Launch an instance in your public subnet. To SSH into your instance, before you launch an instance, generate an SSH keypair using the ssh-keygen command on a NIX terminal, or PUTTY on windows. Paste the contents of the public key into the Terraform variable file or tfvars file like I've done in the code. Refer to the full code library on my github repo.
# EC2 instance
# Specify the KeyPair you will use to SSH into the instance.
resource "aws_key_pair" "ec2_key_pair" {
key_name = var.ec2_key_name
public_key = var.ec2_public_key
}
resource "aws_instance" "ec2_public" {
ami = var.ec2_ami_id
instance_type = "t3.micro"
key_name = aws_key_pair.ec2_key_pair.key_name
availability_zone = "us-east-1a"
# When spinning an ec2 VM in a VPC, use vpc_security_group_ids instead.

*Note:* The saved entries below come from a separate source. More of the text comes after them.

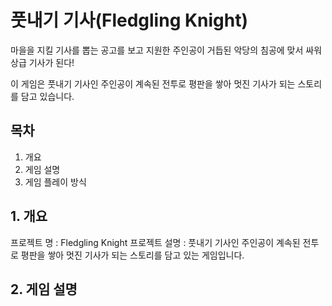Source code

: # 풋내기 기사(Fledgling Knight)
마을을 지킬 기사를 뽑는 공고를 보고 지원한 주인공이 거듭된 악당의 침공에 맞서 싸워 상급 기사가 된다!

이 게임은 풋내기 기사인 주인공이 계속된 전투로 평판을 쌓아 멋진 기사가 되는 스토리를 담고 있습니다.

## 목차
1. 개요
2. 게임 설명
3. 게임 플레이 방식

## 1. 개요
프로젝트 명 : Fledgling Knight
프로젝트 설명 : 풋내기 기사인 주인공이 계속된 전투로 평판을 쌓아 멋진 기사가 되는 스토리를 담고 있는 게임입니다.

## 2. 게임 설명
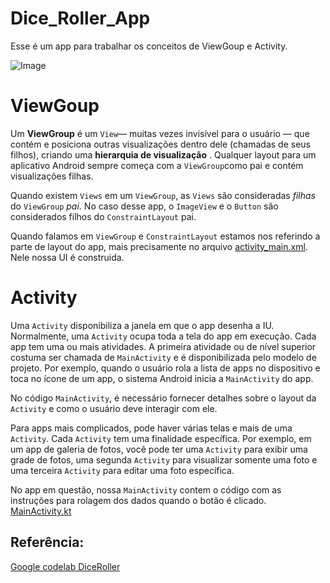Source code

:# Dice_Roller_App
Esse é um app para trabalhar os conceitos de ViewGoup e Activity.

![Image](https://github.com/luishads/Dice_Roller_App/blob/master/DiceRoller_V1_02.png)

# ViewGoup
Um **ViewGroup** é um `View`— muitas vezes invisível para o usuário — que contém e posiciona outras visualizações dentro dele (chamadas de seus filhos), criando uma **hierarquia de visualização** . Qualquer layout para um aplicativo Android sempre começa com a `ViewGroup`como pai e contém visualizações filhas.

Quando existem `Views` em um `ViewGroup`, as `Views` são consideradas *filhas* do `ViewGroup` *pai*. No caso desse app, o `ImageView` e o `Button` são considerados filhos do `ConstraintLayout` pai.

Quando falamos em `ViewGroup` e `ConstraintLayout` estamos nos referindo a parte de layout do app, mais precisamente no arquivo [activity_main.xml](https://github.com/luishads/Dice_Roller_App/blob/master/app/src/main/res/layout/activity_main.xml). Nele nossa UI é construida.

# Activity

Uma `Activity` disponibiliza a janela em que o app desenha a IU. Normalmente, uma `Activity` ocupa toda a tela do app em execução. Cada app tem uma ou mais atividades. A primeira atividade ou de nível superior costuma ser chamada de `MainActivity` e é disponibilizada pelo modelo de projeto. Por exemplo, quando o usuário rola a lista de apps no dispositivo e toca no ícone de um app, o sistema Android inicia a `MainActivity` do app.

No código `MainActivity`, é necessário fornecer detalhes sobre o layout da `Activity` e como o usuário deve interagir com ele.

Para apps mais complicados, pode haver várias telas e mais de uma `Activity`. Cada `Activity` tem uma finalidade específica. Por exemplo, em um app de galeria de fotos, você pode ter uma `Activity` para exibir uma grade de fotos, uma segunda `Activity` para visualizar somente uma foto e uma terceira `Activity` para editar uma foto específica.

No app em questão, nossa `MainActivity` contem o código com as instruções para rolagem dos dados quando o botão é clicado. [MainActivity.kt](https://github.com/luishads/Dice_Roller_App/blob/master/app/src/main/java/com/example/diceroller/MainActivity.kt)

## Referência:
[Google codelab DiceRoller](https://developer.android.com/courses/pathways/android-basics-kotlin-four)
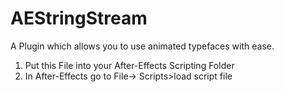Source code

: AEStringStream
==============

A Plugin which allows you to use animated typefaces with ease. 


1) Put this File into your After-Effects Scripting Folder
2) In After-Effects go to File-> Scripts>load script file
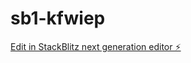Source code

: # sb1-kfwiep

[Edit in StackBlitz next generation editor ⚡️](https://stackblitz.com/~/github.com/evanhand/sb1-kfwiep)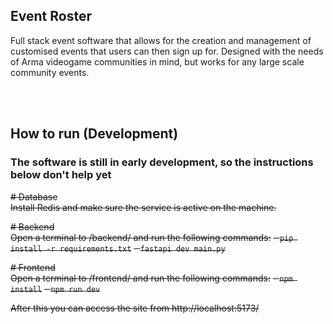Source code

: ## Event Roster
Full stack event software that allows for the creation and management of customised events that users can then sign up for. Designed with the needs of Arma videogame communities in mind, but works for any large scale community events.

<br/><br/>


## How to run (Development)
### The software is still in early development, so the instructions below don't help yet
~~# Database~~  
~~Install Redis and make sure the service is active on the machine.~~

~~# Backend~~  
~~Open a terminal to /backend/ and run the following commands:~~
~~- `pip install -r requirements.txt`~~
~~- `fastapi dev main.py`~~

~~# Frontend~~  
~~Open a terminal to /frontend/ and run the following commands:~~
~~- `npm install`~~
~~- `npm run dev`~~

~~After this you can access the site from http://localhost:5173/~~
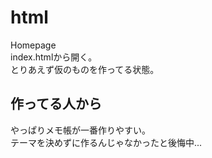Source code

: # html  
Homepage  
index.htmlから開く。  
とりあえず仮のものを作ってる状態。  

## 作ってる人から  
やっぱりメモ帳が一番作りやすい。  
テーマを決めずに作るんじゃなかったと後悔中...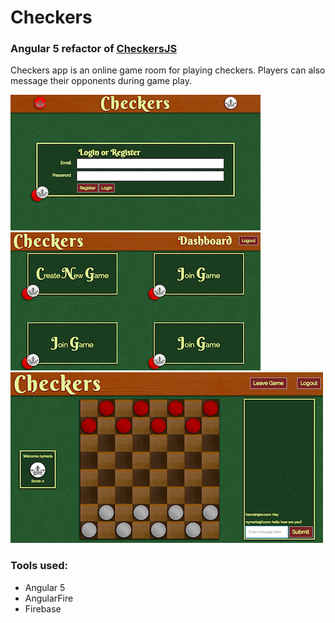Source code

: # Checkers

### Angular 5 refactor of [CheckersJS](https://github.com/hannahhall/checkersjs)

Checkers app is an online game room for playing checkers. Players can also message their opponents during game play. 

![Sreenshot of Login page](https://raw.githubusercontent.com/hannahhall/checkers/master/src/assets/img/login.png)
![Screenshot of Dashboard page](https://raw.githubusercontent.com/hannahhall/checkers/master/src/assets/img/dashboard.png)
![Screenshot of game play](https://raw.githubusercontent.com/hannahhall/checkers/master/src/assets/img/gameplay.png)

### Tools used: 
* Angular 5
* AngularFire
* Firebase

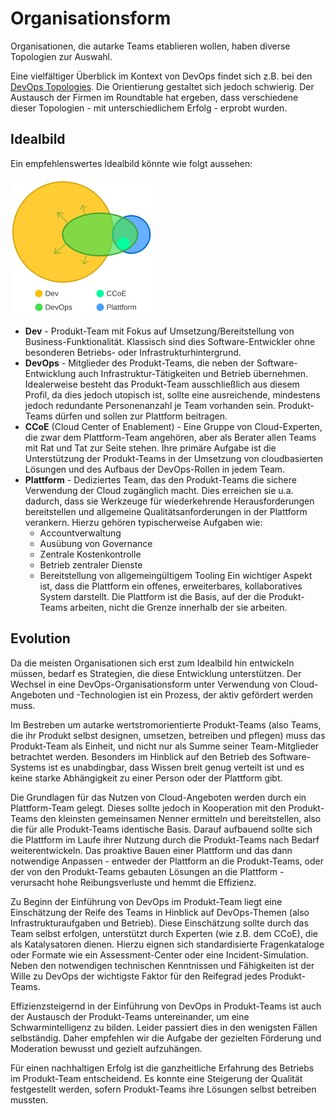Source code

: # Organisationsform

Organisationen, die autarke Teams etablieren wollen, haben diverse Topologien zur Auswahl.

Eine vielfältiger Überblick im Kontext von DevOps findet sich z.B. bei den [DevOps Topologies](https://web.devopstopologies.com/).
Die Orientierung gestaltet sich jedoch schwierig. Der Austausch der Firmen im Roundtable hat ergeben, dass verschiedene dieser Topologien - mit unterschiedlichem Erfolg - erprobt wurden.

## Idealbild

Ein empfehlenswertes Idealbild könnte wie folgt aussehen:

![DevOps Topology](devops-topo.svg)

* **Dev** - Produkt-Team mit Fokus auf Umsetzung/Bereitstellung von Business-Funktionalität. Klassisch sind dies Software-Entwickler ohne besonderen Betriebs- oder Infrastrukturhintergrund.
* **DevOps** - Mitglieder des Produkt-Teams, die neben der Software-Entwicklung auch Infrastruktur-Tätigkeiten und Betrieb übernehmen. Idealerweise besteht das Produkt-Team ausschließlich aus diesem Profil, da dies jedoch utopisch ist, sollte eine ausreichende, mindestens jedoch redundante Personenanzahl je Team vorhanden sein. Produkt-Teams dürfen und sollen zur Plattform beitragen.
* **CCoE** (Cloud Center of Enablement) - Eine Gruppe von Cloud-Experten, die zwar dem Plattform-Team angehören, aber als Berater allen Teams mit Rat und Tat zur Seite stehen. Ihre primäre Aufgabe ist die Unterstützung der Produkt-Teams in der Umsetzung von cloudbasierten Lösungen und des Aufbaus der DevOps-Rollen in jedem Team.
* **Plattform** - Dediziertes Team, das den Produkt-Teams die sichere Verwendung der Cloud zugänglich macht. Dies erreichen sie u.a. dadurch, dass sie Werkzeuge für wiederkehrende Herausforderungen bereitstellen und allgemeine Qualitätsanforderungen in der Plattform verankern. Hierzu gehören typischerweise Aufgaben wie:
  * Accountverwaltung
  * Ausübung von Governance
  * Zentrale Kostenkontrolle
  * Betrieb zentraler Dienste
  * Bereitstellung von allgemeingültigem Tooling
Ein wichtiger Aspekt ist, dass die Plattform ein offenes, erweiterbares, kollaboratives System darstellt. Die Plattform ist die Basis, auf der die Produkt-Teams arbeiten, nicht die Grenze innerhalb der sie arbeiten.

## Evolution

Da die meisten Organisationen sich erst zum Idealbild hin entwickeln müssen, bedarf es Strategien, die diese Entwicklung unterstützen.
Der Wechsel in eine DevOps-Organisationsform unter Verwendung von Cloud-Angeboten und -Technologien ist ein Prozess, der aktiv gefördert werden muss.

Im Bestreben um autarke wertstromorientierte Produkt-Teams (also Teams, die ihr Produkt selbst designen, umsetzen, betreiben und pflegen) muss das Produkt-Team als Einheit, und nicht nur als Summe seiner Team-Mitglieder betrachtet werden. Besonders im Hinblick auf den Betrieb des Software-Systems ist es unabdingbar, dass Wissen breit genug verteilt ist und es keine starke Abhängigkeit zu einer Person oder der Plattform gibt.

Die Grundlagen für das Nutzen von Cloud-Angeboten werden durch ein Plattform-Team gelegt.
Dieses sollte jedoch in Kooperation mit den Produkt-Teams den kleinsten gemeinsamen Nenner ermitteln und bereitstellen, also die für alle Produkt-Teams identische Basis.
Darauf aufbauend sollte sich die Plattform im Laufe ihrer Nutzung durch die Produkt-Teams nach Bedarf weiterentwickeln.
Das proaktive Bauen einer Plattform und das dann notwendige Anpassen - entweder der Plattform an die Produkt-Teams, oder der von den Produkt-Teams gebauten Lösungen an die Plattform - verursacht hohe Reibungsverluste und hemmt die Effizienz.

Zu Beginn der Einführung von DevOps im Produkt-Team liegt eine Einschätzung der Reife des Teams in Hinblick auf DevOps-Themen (also Infrastrukturaufgaben und Betrieb). Diese Einschätzung sollte durch das Team selbst erfolgen, unterstützt durch Experten (wie z.B. dem CCoE), die als Katalysatoren dienen. Hierzu eignen sich standardisierte Fragenkataloge oder Formate wie ein Assessment-Center oder eine Incident-Simulation.
Neben den notwendigen technischen Kenntnissen und Fähigkeiten ist der Wille zu DevOps der wichtigste Faktor für den Reifegrad jedes Produkt-Teams.

Effizienzsteigernd in der Einführung von DevOps in Produkt-Teams ist auch der Austausch der Produkt-Teams untereinander, um eine Schwarmintelligenz zu bilden.
Leider passiert dies in den wenigsten Fällen selbständig.
Daher empfehlen wir die Aufgabe der gezielten Förderung und Moderation bewusst und gezielt aufzuhängen.

Für einen nachhaltigen Erfolg ist die ganzheitliche Erfahrung des Betriebs im Produkt-Team entscheidend. Es konnte eine Steigerung der Qualität festgestellt werden, sofern Produkt-Teams ihre Lösungen selbst betreiben mussten.
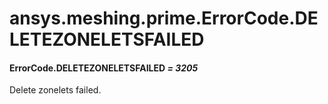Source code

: <a id="ansys-meshing-prime-errorcode-deletezoneletsfailed"></a>

# ansys.meshing.prime.ErrorCode.DELETEZONELETSFAILED

<a id="ansys.meshing.prime.ErrorCode.DELETEZONELETSFAILED"></a>

#### ErrorCode.DELETEZONELETSFAILED *= 3205*

Delete zonelets failed.

<!-- !! processed by numpydoc !! -->
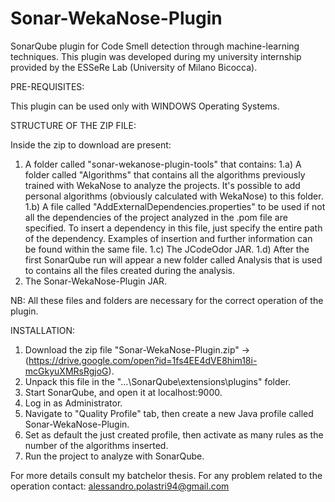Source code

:# Sonar-WekaNose-Plugin

SonarQube plugin for Code Smell detection through machine-learning techniques.
This plugin was developed during my university internship provided by the ESSeRe Lab (University of Milano Bicocca).

PRE-REQUISITES:

This plugin can be used only with WINDOWS Operating Systems.

STRUCTURE OF THE ZIP FILE:

Inside the zip to download are present:
1) A folder called "sonar-wekanose-plugin-tools" that contains:
    1.a) A folder called "Algorithms" that contains all the algorithms previously trained with WekaNose to analyze the projects.
      It's possible to add personal algorithms (obviously calculated with WekaNose) to this folder.
    1.b) A file called "AddExternalDependencies.properties" to be used if not all the dependencies of the project analyzed in the .pom file 
    are specified. To insert a dependency in this file, just specify the entire path of the dependency. Examples of insertion and further 
    information can be found within the same file.
    1.c) The JCodeOdor JAR.
    1.d) After the first SonarQube run will appear a new folder called Analysis that is used to contains all the files created during the 
    analysis.
2) The Sonar-WekaNose-Plugin JAR.

NB: All these files and folders are necessary for the correct operation of the plugin.

INSTALLATION:

1) Download the zip file "Sonar-WekaNose-Plugin.zip" -> (https://drive.google.com/open?id=1fs4EE4dVE8him18i-mcGkyuXMRsRgjoG).
2) Unpack this file in the "...\SonarQube\extensions\plugins" folder.
3) Start SonarQube, and open it at localhost:9000.
4) Log in as Administrator.
5) Navigate to "Quality Profile" tab, then create a new Java profile called Sonar-WekaNose-Plugin.
6) Set as default the just created profile, then activate as many rules as the number of the algorithms inserted.
7) Run the project to analyze with SonarQube.

For more details consult my batchelor thesis.
For any problem related to the operation contact: alessandro.polastri94@gmail.com
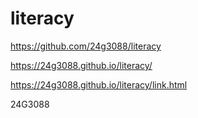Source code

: # literacy
https://github.com/24g3088/literacy 

https://24g3088.github.io/literacy/

https://24g3088.github.io/literacy/link.html 

24G3088
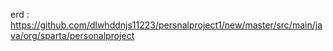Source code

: erd : https://github.com/dlwhddnjs11223/persnalproject1/new/master/src/main/java/org/sparta/personalproject
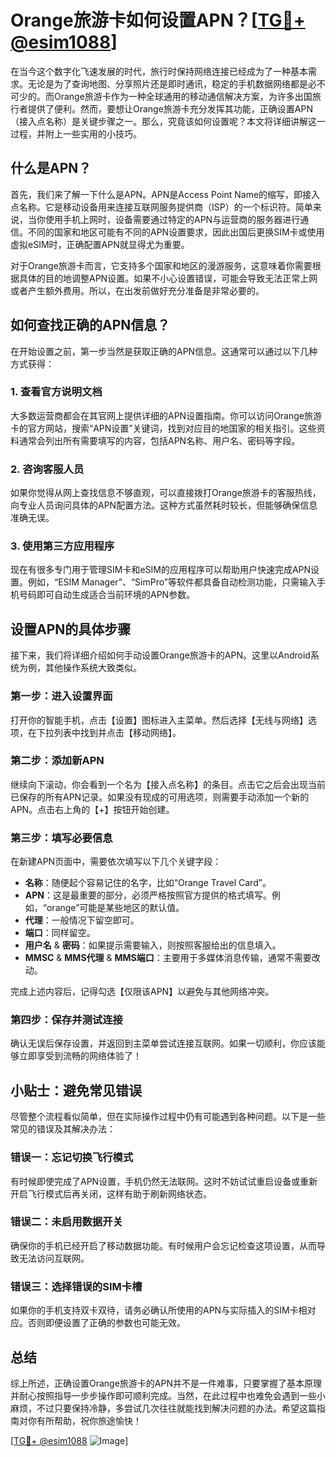 # Orange旅游卡如何设置APN？[[TG💪+ @esim1088](https://t.me/s/esim1088)]

在当今这个数字化飞速发展的时代，旅行时保持网络连接已经成为了一种基本需求。无论是为了查询地图、分享照片还是即时通讯，稳定的手机数据网络都是必不可少的。而Orange旅游卡作为一种全球通用的移动通信解决方案，为许多出国旅行者提供了便利。然而，要想让Orange旅游卡充分发挥其功能，正确设置APN（接入点名称）是关键步骤之一。那么，究竟该如何设置呢？本文将详细讲解这一过程，并附上一些实用的小技巧。

## 什么是APN？

首先，我们来了解一下什么是APN。APN是Access Point Name的缩写，即接入点名称。它是移动设备用来连接互联网服务提供商（ISP）的一个标识符。简单来说，当你使用手机上网时，设备需要通过特定的APN与运营商的服务器进行通信。不同的国家和地区可能有不同的APN设置要求，因此出国后更换SIM卡或使用虚拟eSIM时，正确配置APN就显得尤为重要。

对于Orange旅游卡而言，它支持多个国家和地区的漫游服务，这意味着你需要根据具体的目的地调整APN设置。如果不小心设置错误，可能会导致无法正常上网或者产生额外费用。所以，在出发前做好充分准备是非常必要的。

## 如何查找正确的APN信息？

在开始设置之前，第一步当然是获取正确的APN信息。这通常可以通过以下几种方式获得：

### 1. 查看官方说明文档
大多数运营商都会在其官网上提供详细的APN设置指南。你可以访问Orange旅游卡的官方网站，搜索“APN设置”关键词，找到对应目的地国家的相关指引。这些资料通常会列出所有需要填写的内容，包括APN名称、用户名、密码等字段。

### 2. 咨询客服人员
如果你觉得从网上查找信息不够直观，可以直接拨打Orange旅游卡的客服热线，向专业人员询问具体的APN配置方法。这种方式虽然耗时较长，但能够确保信息准确无误。

### 3. 使用第三方应用程序
现在有很多专门用于管理SIM卡和eSIM的应用程序可以帮助用户快速完成APN设置。例如，“ESIM Manager”、“SimPro”等软件都具备自动检测功能，只需输入手机号码即可自动生成适合当前环境的APN参数。

## 设置APN的具体步骤

接下来，我们将详细介绍如何手动设置Orange旅游卡的APN。这里以Android系统为例，其他操作系统大致类似。

### 第一步：进入设置界面
打开你的智能手机，点击【设置】图标进入主菜单。然后选择【无线与网络】选项，在下拉列表中找到并点击【移动网络】。

### 第二步：添加新APN
继续向下滚动，你会看到一个名为【接入点名称】的条目。点击它之后会出现当前已保存的所有APN记录。如果没有现成的可用选项，则需要手动添加一个新的APN。点击右上角的【+】按钮开始创建。

### 第三步：填写必要信息
在新建APN页面中，需要依次填写以下几个关键字段：
- **名称**：随便起个容易记住的名字，比如“Orange Travel Card”。
- **APN**：这是最重要的部分，必须严格按照官方提供的格式填写。例如，“orange”可能是某些地区的默认值。
- **代理**：一般情况下留空即可。
- **端口**：同样留空。
- **用户名** & **密码**：如果提示需要输入，则按照客服给出的信息填入。
- **MMSC** & **MMS代理** & **MMS端口**：主要用于多媒体消息传输，通常不需要改动。

完成上述内容后，记得勾选【仅限该APN】以避免与其他网络冲突。

### 第四步：保存并测试连接
确认无误后保存设置，并返回到主菜单尝试连接互联网。如果一切顺利，你应该能够立即享受到流畅的网络体验了！

## 小贴士：避免常见错误

尽管整个流程看似简单，但在实际操作过程中仍有可能遇到各种问题。以下是一些常见的错误及其解决办法：

### 错误一：忘记切换飞行模式
有时候即使完成了APN设置，手机仍然无法联网。这时不妨试试重启设备或重新开启飞行模式后再关闭，这样有助于刷新网络状态。

### 错误二：未启用数据开关
确保你的手机已经开启了移动数据功能。有时候用户会忘记检查这项设置，从而导致无法访问互联网。

### 错误三：选择错误的SIM卡槽
如果你的手机支持双卡双待，请务必确认所使用的APN与实际插入的SIM卡相对应。否则即便设置了正确的参数也可能无效。

## 总结

综上所述，正确设置Orange旅游卡的APN并不是一件难事，只要掌握了基本原理并耐心按照指导一步步操作即可顺利完成。当然，在此过程中也难免会遇到一些小麻烦，不过只要保持冷静，多尝试几次往往就能找到解决问题的办法。希望这篇指南对你有所帮助，祝你旅途愉快！

[[TG💪+ @esim1088](https://t.me/s/esim1088) ![Image](https://i.postimg.cc/4NQfJmqS/Snipaste-2025-05-13-00-14-12.png)]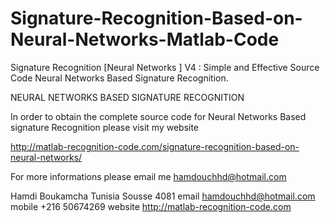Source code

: Signature-Recognition-Based-on-Neural-Networks-Matlab-Code
==========================================================

Signature Recognition [Neural Networks ] V4 : Simple and Effective Source Code Neural Networks Based Signature Recognition.

NEURAL NETWORKS BASED SIGNATURE RECOGNITION

 In order to obtain the complete source code for Neural Networks Based
signature Recognition please visit my website


http://matlab-recognition-code.com/signature-recognition-based-on-neural-networks/

For more informations please email me hamdouchhd@hotmail.com

Hamdi Boukamcha
Tunisia
Sousse
4081 
email  hamdouchhd@hotmail.com
mobile +216 50674269
website http://matlab-recognition-code.com


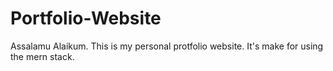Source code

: # Portfolio-Website
Assalamu Alaikum. This is my personal protfolio website. It's make for using the mern stack.
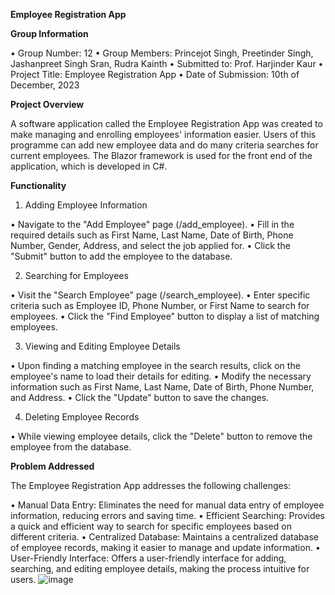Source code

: **Employee Registration App**

**Group Information**

•	Group Number: 12
•	Group Members: Princejot Singh, Preetinder Singh, Jashanpreet Singh Sran, Rudra Kainth
•	Submitted to: Prof. Harjinder Kaur
•	Project Title: Employee Registration App
•	Date of Submission: 10th of December, 2023

**Project Overview**

A software application called the Employee Registration App was created to make managing and enrolling employees' information easier. Users of this programme can add new employee data and do many criteria searches for current employees. The Blazor framework is used for the front end of the application, which is developed in C#.

**Functionality**

1.	Adding Employee Information

•	Navigate to the "Add Employee" page (/add_employee).
•	Fill in the required details such as First Name, Last Name, Date of Birth, Phone Number, Gender, Address, and select the job applied for.
•	Click the "Submit" button to add the employee to the database.

2.	Searching for Employees

•	Visit the "Search Employee" page (/search_employee).
•	Enter specific criteria such as Employee ID, Phone Number, or First Name to search for employees.
•	Click the "Find Employee" button to display a list of matching employees.

3.	Viewing and Editing Employee Details

•	Upon finding a matching employee in the search results, click on the employee's name to load their details for editing.
•	Modify the necessary information such as First Name, Last Name, Date of Birth, Phone Number, and Address.
•	Click the "Update" button to save the changes.

4.	Deleting Employee Records

•	While viewing employee details, click the "Delete" button to remove the employee from the database.

**Problem Addressed**

The Employee Registration App addresses the following challenges:

•	Manual Data Entry: Eliminates the need for manual data entry of employee information, reducing errors and saving time.
•	Efficient Searching: Provides a quick and efficient way to search for specific employees based on different criteria.
•	Centralized Database: Maintains a centralized database of employee records, making it easier to manage and update information.
•	User-Friendly Interface: Offers a user-friendly interface for adding, searching, and editing employee details, making the process intuitive for users.
![image](https://github.com/Princebrar/Final_Project/assets/87842832/9f5269e2-2955-4166-8bbc-a9cf888731f8)
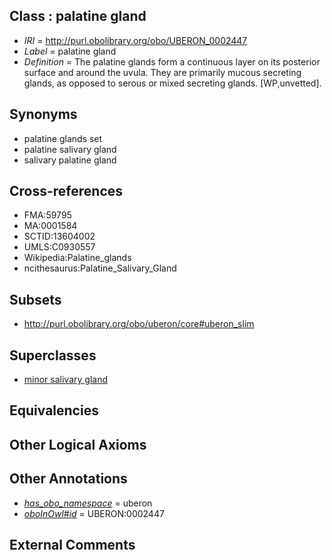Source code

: 
## Class : palatine gland

 * *IRI* = http://purl.obolibrary.org/obo/UBERON_0002447
 * *Label* = palatine gland
 * *Definition* = The palatine glands form a continuous layer on its posterior surface and around the uvula. They are primarily mucous secreting glands, as opposed to serous or mixed secreting glands. [WP,unvetted].

## Synonyms

 * palatine glands set
 * palatine salivary gland
 * salivary palatine gland

## Cross-references

 * FMA:59795
 * MA:0001584
 * SCTID:13604002
 * UMLS:C0930557
 * Wikipedia:Palatine_glands
 * ncithesaurus:Palatine_Salivary_Gland

## Subsets

 * http://purl.obolibrary.org/obo/uberon/core#uberon_slim

## Superclasses

 * [minor salivary gland](../../UBERON/30/UBERON_0001830.md)

## Equivalencies


## Other Logical Axioms


## Other Annotations

 * *[has_obo_namespace](../../ce/oboInOwl#hasOBONamespace.md)* = uberon
 * *[oboInOwl#id](../../id/oboInOwl#id.md)* = UBERON:0002447

## External Comments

vpc_security_group_ids = [aws_security_group.sg_public.id]
subnet_id = aws_subnet.subnet_public.id
associate_public_ip_address = true
tags = {
Name = "ec2-${var.project_name}-public"
environment = var.tag_environment
}
}
# Print the Public IP of the EC2 instance
# to the terminal.
output "ec2_public_ip" {
value = aws_instance.ec2_public.public_ip
}
At this point, you should be able to SSH into your instance with the keypair you attached like this
ssh -i <your SSH private Key> ec2-user@ec2-ip
That's it. Your you now have a VPC to host a web-service or an internal application. You can slice and section your network in many ways, so don't hesitate to customize this set up for your needs.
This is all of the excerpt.